* [TO DO] Print nothing but the lines below starting at the line that holds "permutes the rest, so" and ending at the line that holds "slot to the", including both, each exactly as written.

○ ○ ○

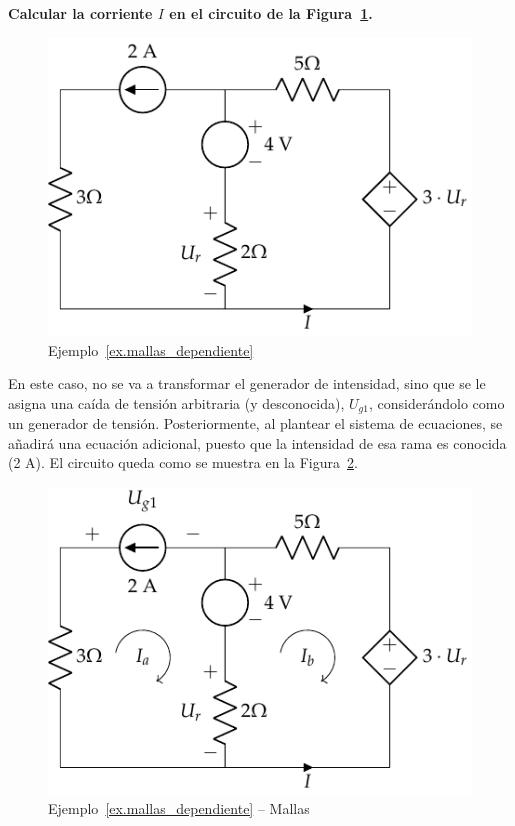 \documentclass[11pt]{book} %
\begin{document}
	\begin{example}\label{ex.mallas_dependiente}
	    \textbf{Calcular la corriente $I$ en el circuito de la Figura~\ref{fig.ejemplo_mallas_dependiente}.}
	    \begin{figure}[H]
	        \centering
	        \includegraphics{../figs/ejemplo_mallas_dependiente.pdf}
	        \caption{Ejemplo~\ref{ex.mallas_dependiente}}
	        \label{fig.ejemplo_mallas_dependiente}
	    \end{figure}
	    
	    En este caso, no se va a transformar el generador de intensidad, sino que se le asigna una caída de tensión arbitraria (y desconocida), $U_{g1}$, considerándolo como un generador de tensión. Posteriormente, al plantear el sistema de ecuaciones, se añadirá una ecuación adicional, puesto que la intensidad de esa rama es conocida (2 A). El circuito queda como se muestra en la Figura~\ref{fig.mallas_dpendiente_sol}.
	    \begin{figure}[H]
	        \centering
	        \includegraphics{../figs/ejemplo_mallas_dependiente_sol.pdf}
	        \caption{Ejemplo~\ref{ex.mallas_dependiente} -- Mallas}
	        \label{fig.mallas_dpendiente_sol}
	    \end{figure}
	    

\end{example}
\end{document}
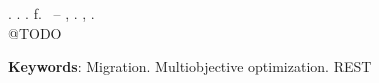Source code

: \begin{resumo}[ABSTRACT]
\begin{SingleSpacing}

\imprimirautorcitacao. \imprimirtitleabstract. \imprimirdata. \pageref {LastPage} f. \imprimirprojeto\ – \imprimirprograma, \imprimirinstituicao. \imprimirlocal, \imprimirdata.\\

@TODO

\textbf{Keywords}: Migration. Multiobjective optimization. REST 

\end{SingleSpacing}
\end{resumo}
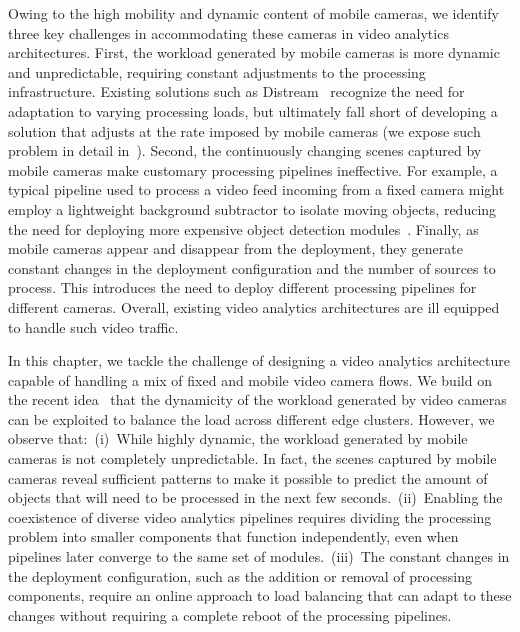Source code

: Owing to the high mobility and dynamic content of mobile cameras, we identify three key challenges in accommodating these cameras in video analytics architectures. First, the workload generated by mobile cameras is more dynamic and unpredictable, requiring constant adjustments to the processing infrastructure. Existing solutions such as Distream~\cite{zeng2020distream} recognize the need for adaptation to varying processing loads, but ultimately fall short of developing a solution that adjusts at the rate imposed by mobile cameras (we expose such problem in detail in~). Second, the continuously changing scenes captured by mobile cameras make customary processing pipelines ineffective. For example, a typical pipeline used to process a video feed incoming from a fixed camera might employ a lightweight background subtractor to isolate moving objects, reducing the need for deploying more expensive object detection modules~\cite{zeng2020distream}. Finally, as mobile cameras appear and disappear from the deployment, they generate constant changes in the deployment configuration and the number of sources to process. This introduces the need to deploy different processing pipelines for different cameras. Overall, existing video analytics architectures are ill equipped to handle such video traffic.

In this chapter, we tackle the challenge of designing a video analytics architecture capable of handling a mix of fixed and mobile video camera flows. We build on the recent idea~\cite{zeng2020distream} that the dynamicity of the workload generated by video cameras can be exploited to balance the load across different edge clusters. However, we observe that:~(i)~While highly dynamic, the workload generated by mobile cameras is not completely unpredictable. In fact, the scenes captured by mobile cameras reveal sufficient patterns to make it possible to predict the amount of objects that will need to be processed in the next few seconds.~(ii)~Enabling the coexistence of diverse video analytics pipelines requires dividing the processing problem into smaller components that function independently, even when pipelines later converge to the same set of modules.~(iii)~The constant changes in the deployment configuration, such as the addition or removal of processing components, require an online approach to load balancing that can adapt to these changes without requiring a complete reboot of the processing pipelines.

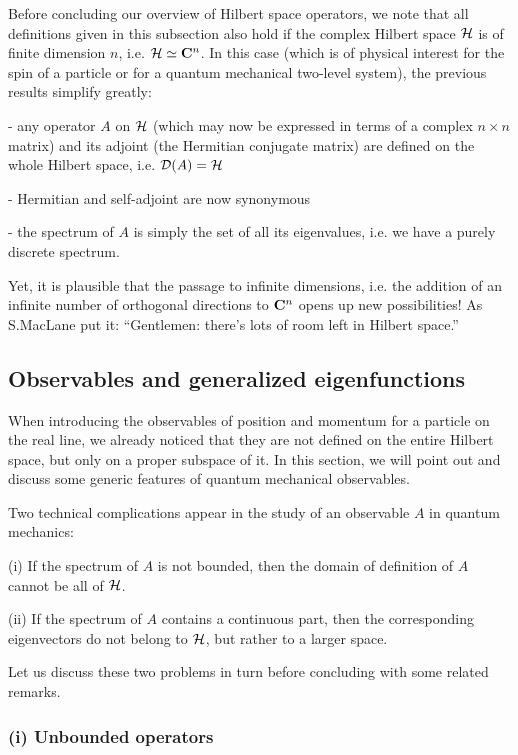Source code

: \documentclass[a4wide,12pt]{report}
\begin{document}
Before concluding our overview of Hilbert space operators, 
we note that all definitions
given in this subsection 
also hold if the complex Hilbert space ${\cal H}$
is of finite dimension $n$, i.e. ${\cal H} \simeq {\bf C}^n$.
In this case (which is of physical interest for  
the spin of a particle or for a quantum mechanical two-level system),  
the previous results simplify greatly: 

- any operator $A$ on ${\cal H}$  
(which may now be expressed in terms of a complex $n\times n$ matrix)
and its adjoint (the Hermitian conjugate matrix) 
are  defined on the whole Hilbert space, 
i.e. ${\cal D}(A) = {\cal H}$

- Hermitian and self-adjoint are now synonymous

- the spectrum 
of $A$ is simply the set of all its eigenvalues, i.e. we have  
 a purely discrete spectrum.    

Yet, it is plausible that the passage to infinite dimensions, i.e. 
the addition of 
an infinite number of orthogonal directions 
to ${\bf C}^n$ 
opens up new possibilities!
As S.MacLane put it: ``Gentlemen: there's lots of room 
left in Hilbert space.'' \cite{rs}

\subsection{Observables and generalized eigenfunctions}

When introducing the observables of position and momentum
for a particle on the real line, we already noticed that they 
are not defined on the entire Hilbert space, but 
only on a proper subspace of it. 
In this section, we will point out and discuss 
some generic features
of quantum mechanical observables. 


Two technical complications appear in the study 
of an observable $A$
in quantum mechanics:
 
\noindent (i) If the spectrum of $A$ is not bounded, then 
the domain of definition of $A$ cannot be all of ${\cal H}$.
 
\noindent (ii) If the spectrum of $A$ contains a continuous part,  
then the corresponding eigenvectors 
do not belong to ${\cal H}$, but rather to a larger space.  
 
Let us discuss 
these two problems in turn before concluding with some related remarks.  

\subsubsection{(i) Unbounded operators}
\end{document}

○ ○ ○

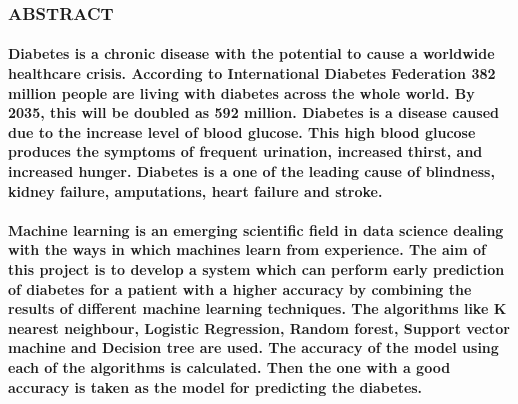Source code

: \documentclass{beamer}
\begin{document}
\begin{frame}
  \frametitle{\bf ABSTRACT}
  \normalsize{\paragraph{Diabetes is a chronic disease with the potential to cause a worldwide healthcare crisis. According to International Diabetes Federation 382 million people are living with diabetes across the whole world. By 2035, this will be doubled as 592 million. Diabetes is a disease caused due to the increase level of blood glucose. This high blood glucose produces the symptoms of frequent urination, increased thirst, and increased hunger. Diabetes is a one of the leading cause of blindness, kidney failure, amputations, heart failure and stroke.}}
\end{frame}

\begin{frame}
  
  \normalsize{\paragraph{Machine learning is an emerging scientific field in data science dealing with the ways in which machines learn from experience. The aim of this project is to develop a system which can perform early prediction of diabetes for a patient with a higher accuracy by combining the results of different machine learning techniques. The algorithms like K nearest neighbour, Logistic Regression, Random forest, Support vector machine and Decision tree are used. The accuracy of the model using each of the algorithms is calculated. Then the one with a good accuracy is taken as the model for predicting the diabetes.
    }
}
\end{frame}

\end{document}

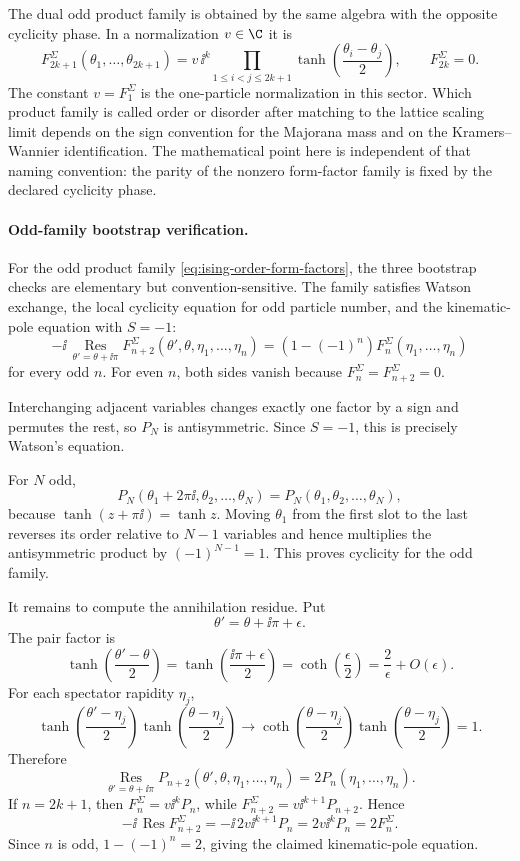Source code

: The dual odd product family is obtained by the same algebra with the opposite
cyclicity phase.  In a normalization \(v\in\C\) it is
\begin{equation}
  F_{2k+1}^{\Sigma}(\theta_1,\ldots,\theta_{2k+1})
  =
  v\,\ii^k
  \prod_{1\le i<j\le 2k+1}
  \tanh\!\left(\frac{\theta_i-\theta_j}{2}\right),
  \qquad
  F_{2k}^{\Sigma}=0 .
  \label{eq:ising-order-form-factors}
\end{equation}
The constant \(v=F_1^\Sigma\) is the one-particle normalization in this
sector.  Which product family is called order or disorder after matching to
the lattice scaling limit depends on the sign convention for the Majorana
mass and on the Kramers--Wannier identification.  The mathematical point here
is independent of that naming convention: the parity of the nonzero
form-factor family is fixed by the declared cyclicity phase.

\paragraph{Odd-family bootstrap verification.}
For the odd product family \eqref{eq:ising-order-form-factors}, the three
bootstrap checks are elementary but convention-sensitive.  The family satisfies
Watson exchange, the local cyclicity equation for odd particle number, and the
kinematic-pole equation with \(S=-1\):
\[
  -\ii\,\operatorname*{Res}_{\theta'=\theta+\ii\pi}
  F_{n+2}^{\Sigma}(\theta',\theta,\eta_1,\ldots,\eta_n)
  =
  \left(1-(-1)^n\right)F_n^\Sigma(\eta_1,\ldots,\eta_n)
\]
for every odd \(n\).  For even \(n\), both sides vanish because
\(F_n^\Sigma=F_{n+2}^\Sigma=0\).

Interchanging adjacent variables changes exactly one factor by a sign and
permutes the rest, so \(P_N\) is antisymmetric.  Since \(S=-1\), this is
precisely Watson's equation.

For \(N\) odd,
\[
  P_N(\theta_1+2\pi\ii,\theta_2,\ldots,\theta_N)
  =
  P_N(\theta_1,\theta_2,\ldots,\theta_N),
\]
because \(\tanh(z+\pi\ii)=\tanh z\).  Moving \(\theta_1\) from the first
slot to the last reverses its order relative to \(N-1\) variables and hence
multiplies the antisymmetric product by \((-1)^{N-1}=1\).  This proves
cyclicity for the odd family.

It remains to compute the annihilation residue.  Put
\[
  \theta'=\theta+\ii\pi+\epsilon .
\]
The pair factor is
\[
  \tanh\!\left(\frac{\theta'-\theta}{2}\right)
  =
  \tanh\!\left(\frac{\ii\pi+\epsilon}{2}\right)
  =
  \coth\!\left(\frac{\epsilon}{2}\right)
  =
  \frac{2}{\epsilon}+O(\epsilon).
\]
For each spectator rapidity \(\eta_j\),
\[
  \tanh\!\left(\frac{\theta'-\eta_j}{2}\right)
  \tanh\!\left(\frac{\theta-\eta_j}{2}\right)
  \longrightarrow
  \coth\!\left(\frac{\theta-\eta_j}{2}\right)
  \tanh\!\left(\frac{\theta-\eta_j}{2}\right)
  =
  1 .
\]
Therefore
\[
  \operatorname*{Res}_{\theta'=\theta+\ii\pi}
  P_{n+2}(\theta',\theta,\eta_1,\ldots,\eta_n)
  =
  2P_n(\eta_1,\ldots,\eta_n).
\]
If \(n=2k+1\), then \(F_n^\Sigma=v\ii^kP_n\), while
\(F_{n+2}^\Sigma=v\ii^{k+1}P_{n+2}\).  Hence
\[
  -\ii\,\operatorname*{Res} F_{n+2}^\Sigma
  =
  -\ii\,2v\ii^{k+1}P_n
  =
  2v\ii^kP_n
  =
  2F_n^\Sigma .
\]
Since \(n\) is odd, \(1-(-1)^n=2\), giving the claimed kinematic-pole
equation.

○ ○ ○

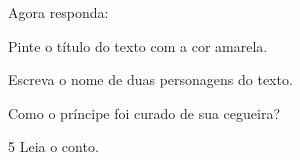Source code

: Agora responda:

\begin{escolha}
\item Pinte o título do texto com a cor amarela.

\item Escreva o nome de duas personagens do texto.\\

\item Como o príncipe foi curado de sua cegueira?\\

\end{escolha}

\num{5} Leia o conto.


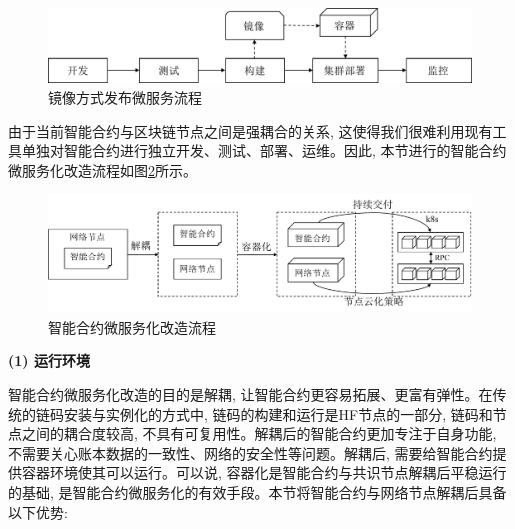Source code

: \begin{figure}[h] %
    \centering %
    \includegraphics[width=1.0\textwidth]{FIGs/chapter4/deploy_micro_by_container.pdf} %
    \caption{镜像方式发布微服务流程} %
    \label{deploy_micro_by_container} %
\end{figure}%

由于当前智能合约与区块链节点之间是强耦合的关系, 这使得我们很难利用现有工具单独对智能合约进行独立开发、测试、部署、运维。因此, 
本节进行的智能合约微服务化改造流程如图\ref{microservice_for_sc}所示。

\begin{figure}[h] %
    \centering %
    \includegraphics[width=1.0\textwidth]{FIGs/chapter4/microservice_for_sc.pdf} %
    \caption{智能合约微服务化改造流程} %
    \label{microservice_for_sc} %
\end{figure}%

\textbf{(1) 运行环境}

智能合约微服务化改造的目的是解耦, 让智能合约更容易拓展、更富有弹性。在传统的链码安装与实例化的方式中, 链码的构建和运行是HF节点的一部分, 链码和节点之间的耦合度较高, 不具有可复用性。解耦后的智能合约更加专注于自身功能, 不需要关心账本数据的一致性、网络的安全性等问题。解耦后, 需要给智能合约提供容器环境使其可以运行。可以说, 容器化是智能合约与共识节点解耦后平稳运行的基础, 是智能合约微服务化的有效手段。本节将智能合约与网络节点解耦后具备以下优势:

○ ○ ○

* [FINISHED TASK]
permutes the rest, so \(P_N\) is antisymmetric.  Since \(S=-1\), this is
precisely Watson's equation.

For \(N\) odd,
\[
  P_N(\theta_1+2\pi\ii,\theta_2,\ldots,\theta_N)
  =
  P_N(\theta_1,\theta_2,\ldots,\theta_N),
\]
because \(\tanh(z+\pi\ii)=\tanh z\).  Moving \(\theta_1\) from the first
slot to the last reverses its order relative to \(N-1\) variables and hence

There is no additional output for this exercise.